Bu fabrikalar özelleştirilince, ne olacak, belirsiz.
Ağrı örneği
14 şeker fabrikasının özelleştirilmesi büyük sancı yaratacak, bu ortada. Ama, AKP bunu dinlemiyor, her zamanki gibi, hiç bir karşı görüşü dikkate almıyor.
Almadığı gibi, sanki bu hazırlığa bir süre önce başlamış görünüyor.
“Ağrı Şeker Fabrikası işlemez hale getirildi, önce teşvik primi kaldırıldı. 2014’te şeker alımı durduruldu. Ağrı halkı geçim kaynağından yoksun bırakıldı. Her yıl otuz bin kişi başka illere göç etmek zorunda kaldı. Gelen tepkiler üzerine, şeker alımı tekrar başladı. Bu da, kalıcı değil. Bunları burada defalarca ifade ettik. Fabrikanın taşınmaz malları satıldı”. (HDP Ağrı Milletvekili Dilan Taşdemir, TBMM Tutanak, 22 Şubat 2018, s.16).
Ağrı Şeker Fabrikası şu anda özelleştirme dışında. Normal, zaten ne taşınmaz malı kalmış, ne de doğru düzgün şeker alımı var. Kim talip olur böyle bir fabrikaya?

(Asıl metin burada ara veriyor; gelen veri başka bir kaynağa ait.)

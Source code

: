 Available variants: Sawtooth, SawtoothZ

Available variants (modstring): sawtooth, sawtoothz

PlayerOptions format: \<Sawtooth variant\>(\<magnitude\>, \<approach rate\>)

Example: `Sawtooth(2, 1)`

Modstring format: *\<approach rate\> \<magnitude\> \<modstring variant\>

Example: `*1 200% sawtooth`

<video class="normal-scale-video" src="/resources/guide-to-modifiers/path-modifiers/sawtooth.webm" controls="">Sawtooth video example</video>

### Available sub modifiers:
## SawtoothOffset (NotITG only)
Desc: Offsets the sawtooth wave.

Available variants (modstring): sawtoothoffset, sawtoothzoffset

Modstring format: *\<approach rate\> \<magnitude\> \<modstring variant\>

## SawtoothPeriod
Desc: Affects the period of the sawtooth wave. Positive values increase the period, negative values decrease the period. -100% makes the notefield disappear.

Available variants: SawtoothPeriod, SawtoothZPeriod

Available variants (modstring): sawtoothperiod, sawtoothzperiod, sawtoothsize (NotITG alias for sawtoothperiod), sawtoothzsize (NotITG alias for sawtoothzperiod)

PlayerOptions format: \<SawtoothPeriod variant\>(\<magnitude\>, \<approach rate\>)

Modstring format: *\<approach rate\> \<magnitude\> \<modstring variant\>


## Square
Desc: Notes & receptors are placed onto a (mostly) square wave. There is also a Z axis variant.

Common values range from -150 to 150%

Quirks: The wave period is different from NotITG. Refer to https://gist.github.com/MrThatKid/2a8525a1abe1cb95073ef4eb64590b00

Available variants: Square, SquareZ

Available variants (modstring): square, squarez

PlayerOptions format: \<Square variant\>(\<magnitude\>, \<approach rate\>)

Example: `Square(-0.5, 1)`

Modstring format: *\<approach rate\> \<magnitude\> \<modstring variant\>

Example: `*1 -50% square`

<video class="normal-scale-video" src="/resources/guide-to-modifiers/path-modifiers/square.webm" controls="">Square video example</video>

Ağrı Halkı çoktan yoksulluğa ve göçe mahkum edilmiş.
Çarşamba şeker fabrikası
AKP’nin şeker fabrikalarını özelleştime kararı belli ki, eskiye dayanıyor. Planlı ve adım adım gitmiş. Baklayı şimdi ağzından çıkartıyor.
Başka bir örnek Çarşamba Şeker Fabrikası.

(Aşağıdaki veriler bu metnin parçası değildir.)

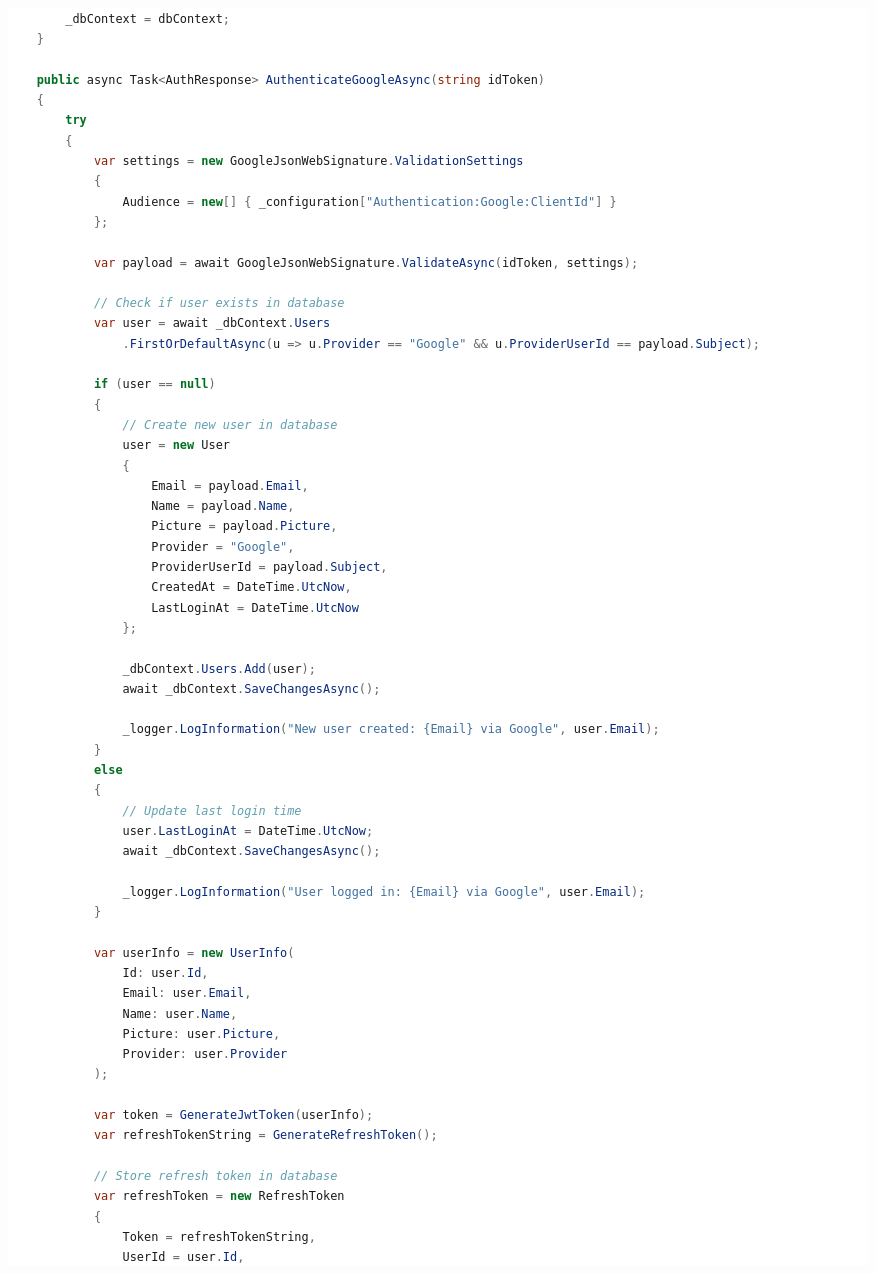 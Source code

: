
 ```csharp
        _dbContext = dbContext;
    }

    public async Task<AuthResponse> AuthenticateGoogleAsync(string idToken)
    {
        try
        {
            var settings = new GoogleJsonWebSignature.ValidationSettings
            {
                Audience = new[] { _configuration["Authentication:Google:ClientId"] }
            };

            var payload = await GoogleJsonWebSignature.ValidateAsync(idToken, settings);

            // Check if user exists in database
            var user = await _dbContext.Users
                .FirstOrDefaultAsync(u => u.Provider == "Google" && u.ProviderUserId == payload.Subject);

            if (user == null)
            {
                // Create new user in database
                user = new User
                {
                    Email = payload.Email,
                    Name = payload.Name,
                    Picture = payload.Picture,
                    Provider = "Google",
                    ProviderUserId = payload.Subject,
                    CreatedAt = DateTime.UtcNow,
                    LastLoginAt = DateTime.UtcNow
                };
                
                _dbContext.Users.Add(user);
                await _dbContext.SaveChangesAsync();
                
                _logger.LogInformation("New user created: {Email} via Google", user.Email);
            }
            else
            {
                // Update last login time
                user.LastLoginAt = DateTime.UtcNow;
                await _dbContext.SaveChangesAsync();
                
                _logger.LogInformation("User logged in: {Email} via Google", user.Email);
            }

            var userInfo = new UserInfo(
                Id: user.Id,
                Email: user.Email,
                Name: user.Name,
                Picture: user.Picture,
                Provider: user.Provider
            );

            var token = GenerateJwtToken(userInfo);
            var refreshTokenString = GenerateRefreshToken();
            
            // Store refresh token in database
            var refreshToken = new RefreshToken
            {
                Token = refreshTokenString,
                UserId = user.Id,
```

Bir buçuk yıl önce, 14 Kasım 2016’da CHP Samsun Milletvekili Hayati Tekin Meclis kürsüsünden bu gerçeği açıklıyor:
“Samsun Çarşamba Şeker Fabrikası makinaların bakımsızlığı nedeniyle, altı yıldır bekleme nedeniyle çalıştırılmamaktadır.
Bafra ve Çarşamba ovaları şeker üretmek için bu fabrikanın çalıştırılmasını beklemektedir. Üretim sürekli geri gitmektedir. Üretici tarımı bırakmakla yüz yüzedir”.
2.5 milyon insan... Göçe zorlananlar... Geçim sıkıntısı... Sadece şeker üretiminin değil, hayvancılığın da bundan zarara uğraması...
Bu özelleştirmenin “siyasi sonuçları” meraka değer.